Washington, D.C. – On May 22nd, 2019, Congressman Stephen F. Lynch, Chairman of the Subcommittee on National Security, held a hearing on “Securing U.S. Election Infrastructure and Protecting Political Discourse.” This hearing examined the security of the nation’s election systems, including the government’s response to ongoing attempts by malicious actors to interfere in our elections, influence public opinion, and undermine U.S. electoral processes. The hearing also examined the important role of state and local governments, as well as private sector partners, to protect U.S. election security systems, infrastructure, and technology platforms.


• Subcommittee Chairman Stephen F. Lynch emphasized that protecting the integrity of our democratic process is critical to safeguarding public confidence in U.S. election outcomes and ensuring a peaceful transition of power.

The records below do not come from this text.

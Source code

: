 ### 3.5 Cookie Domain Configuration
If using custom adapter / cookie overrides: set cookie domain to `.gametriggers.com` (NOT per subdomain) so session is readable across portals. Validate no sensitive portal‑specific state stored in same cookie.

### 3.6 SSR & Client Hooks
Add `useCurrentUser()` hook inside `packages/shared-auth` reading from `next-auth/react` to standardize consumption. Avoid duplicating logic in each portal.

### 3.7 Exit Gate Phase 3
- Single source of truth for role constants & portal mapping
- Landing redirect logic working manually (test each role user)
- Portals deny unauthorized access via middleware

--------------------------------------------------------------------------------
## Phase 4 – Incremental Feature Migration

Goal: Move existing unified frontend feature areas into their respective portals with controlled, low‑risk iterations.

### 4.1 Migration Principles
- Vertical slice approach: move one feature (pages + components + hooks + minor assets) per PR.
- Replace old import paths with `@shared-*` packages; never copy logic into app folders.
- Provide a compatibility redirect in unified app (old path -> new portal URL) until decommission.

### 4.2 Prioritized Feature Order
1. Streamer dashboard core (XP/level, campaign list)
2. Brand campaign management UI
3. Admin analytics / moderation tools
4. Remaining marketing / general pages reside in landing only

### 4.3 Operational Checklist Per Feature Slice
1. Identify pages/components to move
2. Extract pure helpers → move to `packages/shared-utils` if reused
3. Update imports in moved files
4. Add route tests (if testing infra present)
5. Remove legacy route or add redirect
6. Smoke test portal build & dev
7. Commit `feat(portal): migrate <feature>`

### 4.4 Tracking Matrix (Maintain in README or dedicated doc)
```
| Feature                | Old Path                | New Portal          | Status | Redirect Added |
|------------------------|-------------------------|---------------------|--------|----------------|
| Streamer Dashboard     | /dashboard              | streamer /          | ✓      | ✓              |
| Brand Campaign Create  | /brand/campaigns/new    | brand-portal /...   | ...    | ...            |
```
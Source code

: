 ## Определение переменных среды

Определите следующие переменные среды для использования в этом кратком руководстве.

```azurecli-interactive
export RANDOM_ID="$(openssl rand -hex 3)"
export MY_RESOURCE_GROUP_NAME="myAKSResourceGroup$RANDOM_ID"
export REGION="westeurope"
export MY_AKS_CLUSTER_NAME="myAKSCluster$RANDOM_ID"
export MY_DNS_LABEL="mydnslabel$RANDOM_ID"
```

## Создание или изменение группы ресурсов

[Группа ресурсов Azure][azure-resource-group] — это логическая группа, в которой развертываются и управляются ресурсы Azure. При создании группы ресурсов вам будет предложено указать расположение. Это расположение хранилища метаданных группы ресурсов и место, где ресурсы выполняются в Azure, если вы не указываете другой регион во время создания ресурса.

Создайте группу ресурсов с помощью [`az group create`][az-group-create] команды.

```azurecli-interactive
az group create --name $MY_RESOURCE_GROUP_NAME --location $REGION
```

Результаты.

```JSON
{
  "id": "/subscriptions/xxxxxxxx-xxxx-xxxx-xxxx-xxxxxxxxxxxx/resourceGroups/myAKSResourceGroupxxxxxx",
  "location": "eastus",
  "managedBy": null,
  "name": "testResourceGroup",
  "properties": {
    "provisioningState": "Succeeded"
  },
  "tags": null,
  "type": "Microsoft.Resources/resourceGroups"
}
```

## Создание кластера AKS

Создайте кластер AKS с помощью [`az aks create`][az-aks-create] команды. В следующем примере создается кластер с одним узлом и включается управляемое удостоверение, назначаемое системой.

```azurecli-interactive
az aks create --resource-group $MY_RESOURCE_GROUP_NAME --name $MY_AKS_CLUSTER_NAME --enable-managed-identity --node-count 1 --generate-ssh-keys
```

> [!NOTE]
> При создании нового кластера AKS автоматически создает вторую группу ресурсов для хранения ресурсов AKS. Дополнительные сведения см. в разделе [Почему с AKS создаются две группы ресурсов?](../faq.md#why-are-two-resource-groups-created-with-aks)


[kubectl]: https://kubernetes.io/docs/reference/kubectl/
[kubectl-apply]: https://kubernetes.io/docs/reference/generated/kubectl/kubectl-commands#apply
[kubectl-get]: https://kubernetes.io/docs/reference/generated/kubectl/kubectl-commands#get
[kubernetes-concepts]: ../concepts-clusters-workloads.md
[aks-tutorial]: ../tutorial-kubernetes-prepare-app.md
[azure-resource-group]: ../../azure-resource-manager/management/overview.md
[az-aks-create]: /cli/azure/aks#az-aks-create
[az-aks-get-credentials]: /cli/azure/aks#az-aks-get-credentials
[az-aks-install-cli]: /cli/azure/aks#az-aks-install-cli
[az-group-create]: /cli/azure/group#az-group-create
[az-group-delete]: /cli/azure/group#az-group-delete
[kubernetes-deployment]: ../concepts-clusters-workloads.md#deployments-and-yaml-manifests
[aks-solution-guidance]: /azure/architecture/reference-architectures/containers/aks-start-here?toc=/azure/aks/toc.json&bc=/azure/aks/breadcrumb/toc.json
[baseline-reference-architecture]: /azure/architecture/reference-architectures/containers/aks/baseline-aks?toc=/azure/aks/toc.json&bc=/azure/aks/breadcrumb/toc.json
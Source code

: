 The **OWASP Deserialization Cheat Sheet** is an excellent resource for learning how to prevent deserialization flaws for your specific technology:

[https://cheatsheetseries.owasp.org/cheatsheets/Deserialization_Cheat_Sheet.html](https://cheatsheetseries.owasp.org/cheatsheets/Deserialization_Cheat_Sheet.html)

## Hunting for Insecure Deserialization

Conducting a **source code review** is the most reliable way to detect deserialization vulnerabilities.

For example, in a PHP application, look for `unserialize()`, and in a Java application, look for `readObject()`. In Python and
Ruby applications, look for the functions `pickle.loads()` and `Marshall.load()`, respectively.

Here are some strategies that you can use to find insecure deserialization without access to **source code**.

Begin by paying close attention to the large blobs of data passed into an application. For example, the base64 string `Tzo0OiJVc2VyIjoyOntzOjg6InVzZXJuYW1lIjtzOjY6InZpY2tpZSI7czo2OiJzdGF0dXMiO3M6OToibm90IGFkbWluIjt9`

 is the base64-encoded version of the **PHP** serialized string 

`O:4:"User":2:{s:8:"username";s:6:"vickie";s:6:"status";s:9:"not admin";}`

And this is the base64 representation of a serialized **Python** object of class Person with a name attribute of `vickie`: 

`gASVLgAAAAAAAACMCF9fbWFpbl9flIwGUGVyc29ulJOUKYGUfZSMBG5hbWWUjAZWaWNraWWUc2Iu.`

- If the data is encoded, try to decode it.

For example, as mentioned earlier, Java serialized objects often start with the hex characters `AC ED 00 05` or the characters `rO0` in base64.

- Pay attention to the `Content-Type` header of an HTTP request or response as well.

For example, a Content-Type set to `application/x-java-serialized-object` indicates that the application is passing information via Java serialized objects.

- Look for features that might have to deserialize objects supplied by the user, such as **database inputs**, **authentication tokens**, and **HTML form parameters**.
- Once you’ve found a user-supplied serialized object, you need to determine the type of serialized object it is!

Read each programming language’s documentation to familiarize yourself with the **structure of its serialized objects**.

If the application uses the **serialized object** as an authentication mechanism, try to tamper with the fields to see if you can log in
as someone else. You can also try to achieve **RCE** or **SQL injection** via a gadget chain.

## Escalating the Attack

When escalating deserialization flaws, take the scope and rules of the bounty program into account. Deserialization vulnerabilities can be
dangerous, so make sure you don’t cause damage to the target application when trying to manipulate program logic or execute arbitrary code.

• Federal Election Commission Chair Ellen Weintraub and Massachusetts Secretary of the Commonwealth Bill Galvin highlighted the need for greater congressional oversight of social media companies and information technology platforms to improve transparency about how, and by whom, political and campaign advertisements are financed.

• Chair Weintraub also testified that hidden money from foreign sources represents a significant vulnerability for American democracy.

• Election Assistance Commission Chair Christy McCormick spoke about the need for additional resources and personnel at her agency as they are “strained to the breaking point” in their work with state and local officials to secure election systems.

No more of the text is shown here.